Segment Start: SOURCE DATA
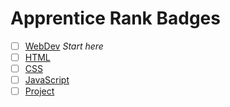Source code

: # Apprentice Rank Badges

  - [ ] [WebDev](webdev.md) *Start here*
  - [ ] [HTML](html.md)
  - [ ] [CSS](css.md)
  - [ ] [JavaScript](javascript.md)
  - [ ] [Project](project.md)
Segment End: SOURCE DATA
Segment Start: SOURCE DATA
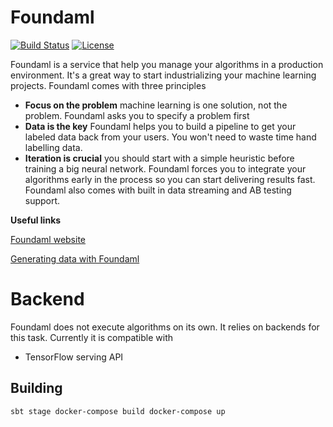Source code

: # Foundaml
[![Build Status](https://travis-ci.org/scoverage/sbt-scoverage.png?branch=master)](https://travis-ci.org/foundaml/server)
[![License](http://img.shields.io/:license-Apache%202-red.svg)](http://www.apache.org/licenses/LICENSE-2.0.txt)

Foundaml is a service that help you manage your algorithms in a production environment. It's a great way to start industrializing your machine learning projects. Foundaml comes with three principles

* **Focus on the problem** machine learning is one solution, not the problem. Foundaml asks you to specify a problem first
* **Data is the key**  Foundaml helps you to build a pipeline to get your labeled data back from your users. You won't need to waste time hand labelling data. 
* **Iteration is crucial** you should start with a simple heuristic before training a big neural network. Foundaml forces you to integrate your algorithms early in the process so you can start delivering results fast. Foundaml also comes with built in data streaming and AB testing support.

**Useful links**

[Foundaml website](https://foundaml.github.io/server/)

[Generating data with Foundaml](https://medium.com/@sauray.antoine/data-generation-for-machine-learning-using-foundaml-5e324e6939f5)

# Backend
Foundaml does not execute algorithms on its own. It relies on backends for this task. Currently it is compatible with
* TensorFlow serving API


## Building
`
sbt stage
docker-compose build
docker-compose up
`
Segment End: SOURCE DATA
Return every line from the entries above that includes the word "https".

→ **ANSWER FOR THIS EXERCISE**
[![Build Status](https://travis-ci.org/scoverage/sbt-scoverage.png?branch=master)](https://travis-ci.org/foundaml/server)
[Foundaml website](https://foundaml.github.io/server/)
[Generating data with Foundaml](https://medium.com/@sauray.antoine/data-generation-for-machine-learning-using-foundaml-5e324e6939f5)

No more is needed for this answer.